Every record that follows must be set down word for word.

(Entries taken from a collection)
════════════════════

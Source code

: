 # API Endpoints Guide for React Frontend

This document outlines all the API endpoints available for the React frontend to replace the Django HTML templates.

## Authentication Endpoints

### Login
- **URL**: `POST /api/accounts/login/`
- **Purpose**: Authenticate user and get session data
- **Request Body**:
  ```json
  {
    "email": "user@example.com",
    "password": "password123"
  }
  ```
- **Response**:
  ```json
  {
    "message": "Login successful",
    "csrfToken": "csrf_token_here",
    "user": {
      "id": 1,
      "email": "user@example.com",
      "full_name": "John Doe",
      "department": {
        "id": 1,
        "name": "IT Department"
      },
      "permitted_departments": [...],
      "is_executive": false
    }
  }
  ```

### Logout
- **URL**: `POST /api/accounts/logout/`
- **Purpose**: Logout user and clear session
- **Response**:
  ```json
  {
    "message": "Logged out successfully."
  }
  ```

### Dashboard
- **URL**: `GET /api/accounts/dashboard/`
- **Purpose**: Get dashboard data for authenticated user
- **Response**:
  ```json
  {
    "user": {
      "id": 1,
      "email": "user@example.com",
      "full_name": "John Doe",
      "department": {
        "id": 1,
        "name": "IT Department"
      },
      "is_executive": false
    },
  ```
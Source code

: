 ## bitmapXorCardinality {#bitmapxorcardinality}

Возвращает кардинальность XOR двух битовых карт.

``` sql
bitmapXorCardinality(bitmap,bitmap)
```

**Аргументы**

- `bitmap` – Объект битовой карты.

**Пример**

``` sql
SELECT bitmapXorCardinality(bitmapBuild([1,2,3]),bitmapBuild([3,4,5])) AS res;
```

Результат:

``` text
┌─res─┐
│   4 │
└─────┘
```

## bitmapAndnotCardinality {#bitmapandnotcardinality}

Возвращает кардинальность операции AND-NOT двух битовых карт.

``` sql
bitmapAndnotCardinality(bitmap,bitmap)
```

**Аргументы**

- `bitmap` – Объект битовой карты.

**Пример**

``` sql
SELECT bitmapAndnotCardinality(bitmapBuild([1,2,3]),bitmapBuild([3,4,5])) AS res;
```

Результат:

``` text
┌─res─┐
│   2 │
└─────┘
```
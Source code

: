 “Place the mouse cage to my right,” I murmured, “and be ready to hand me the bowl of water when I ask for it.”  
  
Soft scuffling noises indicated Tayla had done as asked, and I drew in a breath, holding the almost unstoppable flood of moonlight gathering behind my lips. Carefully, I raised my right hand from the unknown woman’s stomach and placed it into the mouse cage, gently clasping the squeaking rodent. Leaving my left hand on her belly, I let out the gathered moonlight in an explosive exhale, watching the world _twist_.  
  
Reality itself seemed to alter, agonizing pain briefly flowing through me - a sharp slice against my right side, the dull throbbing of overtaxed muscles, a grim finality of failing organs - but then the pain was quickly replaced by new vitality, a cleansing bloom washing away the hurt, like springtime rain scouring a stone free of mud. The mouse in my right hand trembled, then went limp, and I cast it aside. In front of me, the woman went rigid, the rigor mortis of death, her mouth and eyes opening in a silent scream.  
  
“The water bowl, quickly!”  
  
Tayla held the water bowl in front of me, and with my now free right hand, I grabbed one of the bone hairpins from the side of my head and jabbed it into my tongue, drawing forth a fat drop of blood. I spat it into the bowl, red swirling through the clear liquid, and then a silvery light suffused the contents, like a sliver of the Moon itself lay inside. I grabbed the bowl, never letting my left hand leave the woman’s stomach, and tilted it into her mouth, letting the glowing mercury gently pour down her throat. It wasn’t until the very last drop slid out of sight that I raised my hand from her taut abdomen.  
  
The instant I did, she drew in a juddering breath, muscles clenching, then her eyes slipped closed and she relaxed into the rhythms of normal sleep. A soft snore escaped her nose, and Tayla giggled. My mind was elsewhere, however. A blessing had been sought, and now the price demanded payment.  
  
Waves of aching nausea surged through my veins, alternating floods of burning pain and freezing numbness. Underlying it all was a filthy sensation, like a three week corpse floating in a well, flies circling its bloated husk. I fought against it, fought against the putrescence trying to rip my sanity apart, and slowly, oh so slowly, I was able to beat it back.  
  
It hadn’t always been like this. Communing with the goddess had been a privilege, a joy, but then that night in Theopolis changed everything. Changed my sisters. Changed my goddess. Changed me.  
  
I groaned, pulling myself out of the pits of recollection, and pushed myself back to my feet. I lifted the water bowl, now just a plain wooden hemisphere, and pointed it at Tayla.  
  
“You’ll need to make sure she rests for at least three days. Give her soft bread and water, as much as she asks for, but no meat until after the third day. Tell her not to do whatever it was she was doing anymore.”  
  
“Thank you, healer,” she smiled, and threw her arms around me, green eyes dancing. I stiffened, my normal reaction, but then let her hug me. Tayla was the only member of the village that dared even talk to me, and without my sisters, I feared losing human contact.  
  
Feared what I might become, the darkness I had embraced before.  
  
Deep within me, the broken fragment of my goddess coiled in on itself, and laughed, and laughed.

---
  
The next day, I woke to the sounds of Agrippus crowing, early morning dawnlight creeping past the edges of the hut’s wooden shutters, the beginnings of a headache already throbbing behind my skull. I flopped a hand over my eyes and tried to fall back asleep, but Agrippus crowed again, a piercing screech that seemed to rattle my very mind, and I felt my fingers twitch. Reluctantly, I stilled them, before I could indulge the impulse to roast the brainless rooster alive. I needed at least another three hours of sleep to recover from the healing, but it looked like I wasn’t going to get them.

════════════════════

#### SOLUTION TO THE PROBLEM
Source code

: # API Endpoints Guide for React Frontend

This document outlines all the API endpoints available for the React frontend to replace the Django HTML templates.

## Authentication Endpoints

### Login
- **URL**: `POST /api/accounts/login/`
- **Purpose**: Authenticate user and get session data
- **Request Body**:
  ```json
  {
    "email": "user@example.com",
    "password": "password123"
  }
  ```
- **Response**:
  ```json
  {
    "message": "Login successful",
    "csrfToken": "csrf_token_here",
    "user": {
      "id": 1,
      "email": "user@example.com",
      "full_name": "John Doe",
      "department": {
        "id": 1,
        "name": "IT Department"
      },
      "permitted_departments": [...],
      "is_executive": false
    }
  }
  ```

### Logout
- **URL**: `POST /api/accounts/logout/`
- **Purpose**: Logout user and clear session
- **Response**:
  ```json
  {
    "message": "Logged out successfully."
  }
  ```

### Dashboard
- **URL**: `GET /api/accounts/dashboard/`
- **Purpose**: Get dashboard data for authenticated user
- **Response**:
  ```json
  {
    "user": {
      "id": 1,
      "email": "user@example.com",
      "full_name": "John Doe",
      "department": {
        "id": 1,
        "name": "IT Department"
      },
      "is_executive": false
    },
  ```
Source code

: ## bitmapXorCardinality {#bitmapxorcardinality}

Возвращает кардинальность XOR двух битовых карт.

``` sql
bitmapXorCardinality(bitmap,bitmap)
```

**Аргументы**

- `bitmap` – Объект битовой карты.

**Пример**

``` sql
SELECT bitmapXorCardinality(bitmapBuild([1,2,3]),bitmapBuild([3,4,5])) AS res;
```

Результат:

``` text
┌─res─┐
│   4 │
└─────┘
```

## bitmapAndnotCardinality {#bitmapandnotcardinality}

Возвращает кардинальность операции AND-NOT двух битовых карт.

``` sql
bitmapAndnotCardinality(bitmap,bitmap)
```

**Аргументы**

- `bitmap` – Объект битовой карты.

**Пример**

``` sql
SELECT bitmapAndnotCardinality(bitmapBuild([1,2,3]),bitmapBuild([3,4,5])) AS res;
```

Результат:

``` text
┌─res─┐
│   2 │
└─────┘
```
Source code

: “Place the mouse cage to my right,” I murmured, “and be ready to hand me the bowl of water when I ask for it.”  
  
Soft scuffling noises indicated Tayla had done as asked, and I drew in a breath, holding the almost unstoppable flood of moonlight gathering behind my lips. Carefully, I raised my right hand from the unknown woman’s stomach and placed it into the mouse cage, gently clasping the squeaking rodent. Leaving my left hand on her belly, I let out the gathered moonlight in an explosive exhale, watching the world _twist_.  
  
Reality itself seemed to alter, agonizing pain briefly flowing through me - a sharp slice against my right side, the dull throbbing of overtaxed muscles, a grim finality of failing organs - but then the pain was quickly replaced by new vitality, a cleansing bloom washing away the hurt, like springtime rain scouring a stone free of mud. The mouse in my right hand trembled, then went limp, and I cast it aside. In front of me, the woman went rigid, the rigor mortis of death, her mouth and eyes opening in a silent scream.  
  
“The water bowl, quickly!”  
  
Tayla held the water bowl in front of me, and with my now free right hand, I grabbed one of the bone hairpins from the side of my head and jabbed it into my tongue, drawing forth a fat drop of blood. I spat it into the bowl, red swirling through the clear liquid, and then a silvery light suffused the contents, like a sliver of the Moon itself lay inside. I grabbed the bowl, never letting my left hand leave the woman’s stomach, and tilted it into her mouth, letting the glowing mercury gently pour down her throat. It wasn’t until the very last drop slid out of sight that I raised my hand from her taut abdomen.  
  
The instant I did, she drew in a juddering breath, muscles clenching, then her eyes slipped closed and she relaxed into the rhythms of normal sleep. A soft snore escaped her nose, and Tayla giggled. My mind was elsewhere, however. A blessing had been sought, and now the price demanded payment.  
  
Waves of aching nausea surged through my veins, alternating floods of burning pain and freezing numbness. Underlying it all was a filthy sensation, like a three week corpse floating in a well, flies circling its bloated husk. I fought against it, fought against the putrescence trying to rip my sanity apart, and slowly, oh so slowly, I was able to beat it back.  
  
It hadn’t always been like this. Communing with the goddess had been a privilege, a joy, but then that night in Theopolis changed everything. Changed my sisters. Changed my goddess. Changed me.  
  
I groaned, pulling myself out of the pits of recollection, and pushed myself back to my feet. I lifted the water bowl, now just a plain wooden hemisphere, and pointed it at Tayla.  
  
“You’ll need to make sure she rests for at least three days. Give her soft bread and water, as much as she asks for, but no meat until after the third day. Tell her not to do whatever it was she was doing anymore.”  
  
“Thank you, healer,” she smiled, and threw her arms around me, green eyes dancing. I stiffened, my normal reaction, but then let her hug me. Tayla was the only member of the village that dared even talk to me, and without my sisters, I feared losing human contact.  
  
Feared what I might become, the darkness I had embraced before.  
  
Deep within me, the broken fragment of my goddess coiled in on itself, and laughed, and laughed.

---
  
The next day, I woke to the sounds of Agrippus crowing, early morning dawnlight creeping past the edges of the hut’s wooden shutters, the beginnings of a headache already throbbing behind my skull. I flopped a hand over my eyes and tried to fall back asleep, but Agrippus crowed again, a piercing screech that seemed to rattle my very mind, and I felt my fingers twitch. Reluctantly, I stilled them, before I could indulge the impulse to roast the brainless rooster alive. I needed at least another three hours of sleep to recover from the healing, but it looked like I wasn’t going to get them.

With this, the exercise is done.